08/10/2018 10:45 PM Comment(s) By kpauligk

I was recently working in a PostgreSQL (9.6) environment and had one of those problems that comes around infrequently enough that it isn't a worn pattern in my brain. Contributing to this is the fact that I dwelt for a long time in SQL Server 2008 land which lacked a lot of functionality (lead/lag functions) that have been in the wild for quite a while.

Problem: Temporal transaction data that needed to be grouped into sequences. In this scenario, there is also an additional column by which the data is to be grouped.

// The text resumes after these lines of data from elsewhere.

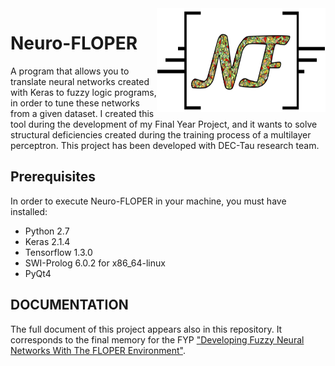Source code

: <img src="IMG/logo_about.png" align="right" height="166" width="270"/>

# Neuro-FLOPER

A program that allows you to translate neural networks created with Keras to fuzzy logic programs, in order to tune these networks from a given dataset. I created this tool during the development of my Final Year Project, and it wants to solve structural deficiencies created during the training process of a multilayer perceptron. This project has been developed with DEC-Tau research team.
## Prerequisites

In order to execute Neuro-FLOPER in your machine, you must have installed:
* Python 2.7
* Keras 2.1.4
* Tensorflow 1.3.0
* SWI-Prolog 6.0.2 for x86_64-linux
* PyQt4

## DOCUMENTATION

The full document of this project appears also in this repository. It corresponds to the final memory for the FYP <a href="https://github.com/Xachap/Neuro-FLOPER/blob/master/Developing%20Fuzzy%20Neural%20Networks%20With%20The%20FLOPER%20Environment.pdf">"Developing Fuzzy Neural Networks With The FLOPER Environment"</a>.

The set-up code to demonstrate the approach:


drop table if exists seq_demo
;
create table seq_demo (
    dt date
    , grouping character varying
);
insert into seq_demo values ('2018-01-01', 'grp1');
insert into seq_demo values ('2018-01-02', 'grp1');
insert into seq_demo values ('2018-01-04', 'grp1');
insert into seq_demo values ('2018-01-05', 'grp1');
insert into seq_demo values ('2018-01-06', 'grp1');
insert into seq_demo values ('2018-01-03', 'grp2');
insert into seq_demo values ('2018-01-07', 'grp2');
insert into seq_demo values ('2018-01-08', 'grp2');
insert into seq_demo values ('2018-01-09', 'grp2');
insert into seq_demo values ('2018-01-10', 'grp2');

The above test data creates four sequences across the two groupings: { 'grp1', 'grp2' }

And we would like to transform this into the following output:

1	grp1	2018-01-01	2018-01-02
2	grp1	2018-01-04	2018-01-06
3	grp2	2018-01-03	2018-01-03
4	grp2	2018-01-07	2018-01-10

This is one approach that makes use of the lag function, following by a cumulative (windowed) sum to create the groups.

with lagged as (
    select
        dt
        , grouping
        , lag(dt) over (partition by grouping order by dt) as lagged_dt
        -- the rn preserves row order for the next step, which is sometimes desired
        , row_number() over (partition by grouping order by dt) as rn
    from seq_demo
), grouped as (
    select
        dt
        , grouping
        , lagged_dt
        , (dt - lagged_dt) as days_diff
        , case when lagged_dt is null or (dt - lagged_dt) > 1 then 1 else 0 end as changed_dt
        , sum(case when lagged_dt is null or (dt - lagged_dt) > 1 then 1 else 0 end)
           over (partition by grouping order by rn rows between unbounded preceding and current row) as dt_group
        -- note on postgresql "rows between unbounded preceding and current row" was not required

    from lagged
)
select
    grouping
    , dt_group
    , min(dt) as start_dt
    , max(dt) as end_dt
from grouped

group by
    grouping
    , dt_group

order by
    grouping
    , dt_group
;

My results:

The specific use case this solved was to identify isolated transactions that had a group count of 1.

This pattern also works well to condense repeated dimensional data that appears in a transactional form.